What is expected
For the entries that follow, report how many lines include the word "YYYY" and add nothing.

- - - -

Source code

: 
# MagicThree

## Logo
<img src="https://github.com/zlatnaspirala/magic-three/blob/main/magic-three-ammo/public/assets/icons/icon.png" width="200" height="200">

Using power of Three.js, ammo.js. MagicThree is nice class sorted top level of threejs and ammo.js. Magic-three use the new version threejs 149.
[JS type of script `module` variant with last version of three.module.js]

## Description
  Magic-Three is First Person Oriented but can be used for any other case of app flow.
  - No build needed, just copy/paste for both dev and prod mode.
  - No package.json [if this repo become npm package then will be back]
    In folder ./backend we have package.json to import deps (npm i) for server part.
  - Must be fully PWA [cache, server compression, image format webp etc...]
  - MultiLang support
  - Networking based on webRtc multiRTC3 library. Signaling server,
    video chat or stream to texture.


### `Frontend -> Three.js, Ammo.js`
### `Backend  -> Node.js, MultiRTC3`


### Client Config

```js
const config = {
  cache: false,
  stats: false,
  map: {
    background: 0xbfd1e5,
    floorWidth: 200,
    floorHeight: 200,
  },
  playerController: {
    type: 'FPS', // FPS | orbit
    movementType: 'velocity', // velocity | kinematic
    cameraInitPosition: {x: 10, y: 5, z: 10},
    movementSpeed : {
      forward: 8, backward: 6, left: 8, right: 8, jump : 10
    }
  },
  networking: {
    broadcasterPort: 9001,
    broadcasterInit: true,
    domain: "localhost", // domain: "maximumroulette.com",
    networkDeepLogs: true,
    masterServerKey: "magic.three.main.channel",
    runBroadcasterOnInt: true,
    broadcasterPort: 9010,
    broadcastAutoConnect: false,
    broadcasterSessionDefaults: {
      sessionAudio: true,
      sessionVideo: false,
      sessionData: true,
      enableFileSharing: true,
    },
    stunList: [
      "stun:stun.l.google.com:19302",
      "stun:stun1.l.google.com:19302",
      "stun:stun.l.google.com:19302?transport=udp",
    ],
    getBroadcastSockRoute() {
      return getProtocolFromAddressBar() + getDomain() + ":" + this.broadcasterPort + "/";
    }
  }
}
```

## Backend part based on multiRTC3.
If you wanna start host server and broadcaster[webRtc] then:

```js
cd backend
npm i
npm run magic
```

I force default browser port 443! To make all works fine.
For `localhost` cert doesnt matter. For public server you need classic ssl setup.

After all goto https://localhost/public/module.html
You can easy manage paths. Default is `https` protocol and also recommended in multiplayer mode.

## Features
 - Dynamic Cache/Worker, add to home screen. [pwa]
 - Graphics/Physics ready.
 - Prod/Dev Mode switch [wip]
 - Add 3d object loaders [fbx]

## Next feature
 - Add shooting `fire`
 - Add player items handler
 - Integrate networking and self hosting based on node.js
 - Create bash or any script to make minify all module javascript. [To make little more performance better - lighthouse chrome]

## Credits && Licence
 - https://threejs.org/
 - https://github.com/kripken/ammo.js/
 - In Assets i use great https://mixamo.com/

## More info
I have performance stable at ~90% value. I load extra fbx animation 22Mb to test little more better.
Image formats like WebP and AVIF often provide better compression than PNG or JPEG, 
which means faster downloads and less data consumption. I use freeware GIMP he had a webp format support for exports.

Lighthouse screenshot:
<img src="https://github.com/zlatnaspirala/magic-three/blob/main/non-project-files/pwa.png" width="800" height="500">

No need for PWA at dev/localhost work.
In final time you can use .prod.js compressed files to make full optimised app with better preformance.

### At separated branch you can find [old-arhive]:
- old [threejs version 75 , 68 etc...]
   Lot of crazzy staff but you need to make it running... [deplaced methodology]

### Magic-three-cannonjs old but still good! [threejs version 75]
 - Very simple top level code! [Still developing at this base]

- - - -

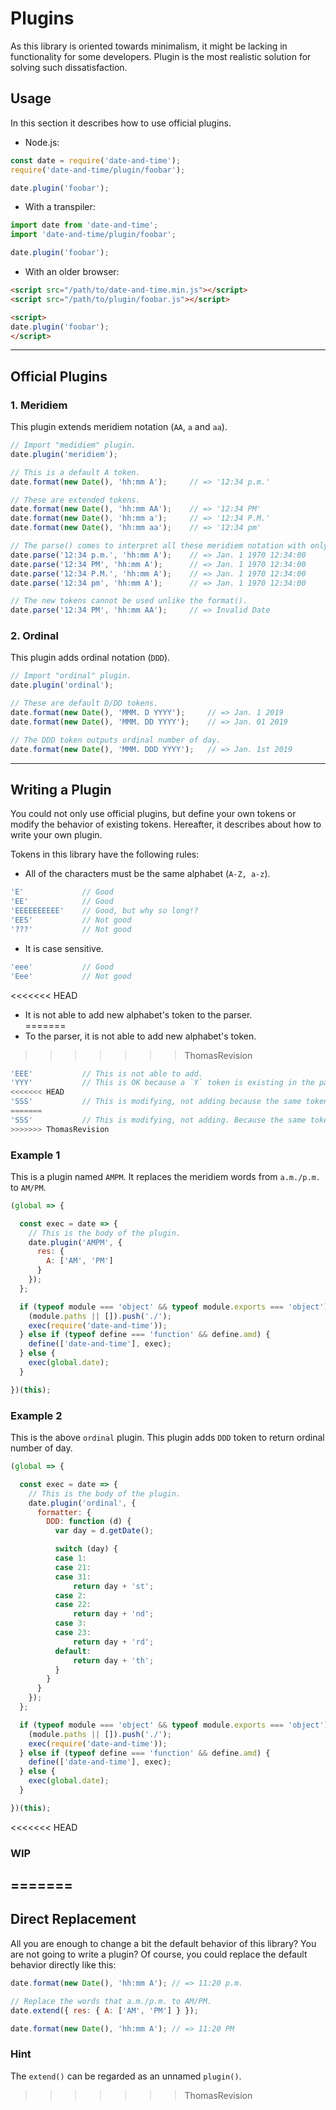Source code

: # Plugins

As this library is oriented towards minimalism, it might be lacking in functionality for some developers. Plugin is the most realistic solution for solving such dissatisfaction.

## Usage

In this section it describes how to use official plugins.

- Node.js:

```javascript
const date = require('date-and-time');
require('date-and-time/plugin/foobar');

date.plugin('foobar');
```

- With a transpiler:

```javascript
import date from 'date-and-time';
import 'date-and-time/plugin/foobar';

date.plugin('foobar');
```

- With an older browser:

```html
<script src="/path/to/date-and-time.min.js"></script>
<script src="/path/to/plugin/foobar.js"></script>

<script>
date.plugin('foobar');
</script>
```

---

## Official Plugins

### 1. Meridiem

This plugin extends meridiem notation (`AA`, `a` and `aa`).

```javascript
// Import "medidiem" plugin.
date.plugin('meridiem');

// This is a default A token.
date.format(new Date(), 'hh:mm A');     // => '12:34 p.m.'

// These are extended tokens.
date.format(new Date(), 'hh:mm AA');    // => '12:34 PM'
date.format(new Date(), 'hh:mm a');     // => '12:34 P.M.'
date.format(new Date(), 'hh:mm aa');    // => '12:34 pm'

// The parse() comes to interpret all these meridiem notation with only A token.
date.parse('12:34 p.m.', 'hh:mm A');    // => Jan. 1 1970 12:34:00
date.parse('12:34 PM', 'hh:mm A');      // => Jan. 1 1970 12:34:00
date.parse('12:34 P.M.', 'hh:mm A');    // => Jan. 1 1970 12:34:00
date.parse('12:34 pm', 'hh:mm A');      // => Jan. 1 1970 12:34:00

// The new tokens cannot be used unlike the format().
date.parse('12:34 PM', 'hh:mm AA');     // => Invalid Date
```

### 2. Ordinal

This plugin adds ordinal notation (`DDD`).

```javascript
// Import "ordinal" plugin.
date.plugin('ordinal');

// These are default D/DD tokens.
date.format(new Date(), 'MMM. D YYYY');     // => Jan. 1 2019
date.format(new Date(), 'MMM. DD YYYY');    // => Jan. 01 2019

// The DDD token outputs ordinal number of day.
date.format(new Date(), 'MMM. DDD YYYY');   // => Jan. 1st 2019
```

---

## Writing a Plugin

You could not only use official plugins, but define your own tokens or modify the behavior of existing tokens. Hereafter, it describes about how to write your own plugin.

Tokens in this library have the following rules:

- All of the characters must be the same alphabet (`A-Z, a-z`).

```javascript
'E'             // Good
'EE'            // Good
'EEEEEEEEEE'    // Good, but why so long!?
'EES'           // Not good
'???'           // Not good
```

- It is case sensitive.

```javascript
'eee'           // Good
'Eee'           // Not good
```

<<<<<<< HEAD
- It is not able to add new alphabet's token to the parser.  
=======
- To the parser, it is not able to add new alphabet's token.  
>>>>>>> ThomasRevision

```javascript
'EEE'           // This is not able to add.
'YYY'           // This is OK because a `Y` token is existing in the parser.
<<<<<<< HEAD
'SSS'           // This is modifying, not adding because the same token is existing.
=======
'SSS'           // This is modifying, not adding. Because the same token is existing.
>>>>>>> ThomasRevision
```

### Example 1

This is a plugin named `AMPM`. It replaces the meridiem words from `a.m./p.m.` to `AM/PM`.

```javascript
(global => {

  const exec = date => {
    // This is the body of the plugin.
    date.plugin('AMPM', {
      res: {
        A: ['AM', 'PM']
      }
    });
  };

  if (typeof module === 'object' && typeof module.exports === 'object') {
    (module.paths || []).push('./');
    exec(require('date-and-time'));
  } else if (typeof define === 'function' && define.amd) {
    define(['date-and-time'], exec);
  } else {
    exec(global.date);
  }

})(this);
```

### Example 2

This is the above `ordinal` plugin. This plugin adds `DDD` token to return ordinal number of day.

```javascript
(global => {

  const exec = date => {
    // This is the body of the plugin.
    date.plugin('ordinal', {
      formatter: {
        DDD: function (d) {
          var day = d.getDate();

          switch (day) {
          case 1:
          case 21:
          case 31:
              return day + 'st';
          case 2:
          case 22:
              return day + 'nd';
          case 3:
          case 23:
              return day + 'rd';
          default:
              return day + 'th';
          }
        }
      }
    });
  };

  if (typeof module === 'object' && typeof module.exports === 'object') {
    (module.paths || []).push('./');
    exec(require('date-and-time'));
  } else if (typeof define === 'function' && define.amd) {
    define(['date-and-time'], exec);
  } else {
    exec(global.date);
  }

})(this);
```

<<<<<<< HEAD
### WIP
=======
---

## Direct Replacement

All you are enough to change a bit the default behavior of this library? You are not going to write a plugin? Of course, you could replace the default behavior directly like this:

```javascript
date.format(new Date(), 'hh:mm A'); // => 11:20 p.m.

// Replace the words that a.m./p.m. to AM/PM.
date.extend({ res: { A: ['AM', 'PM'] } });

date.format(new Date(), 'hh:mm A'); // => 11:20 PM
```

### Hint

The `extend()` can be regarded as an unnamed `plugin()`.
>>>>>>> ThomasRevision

- - - -

Exercise output
3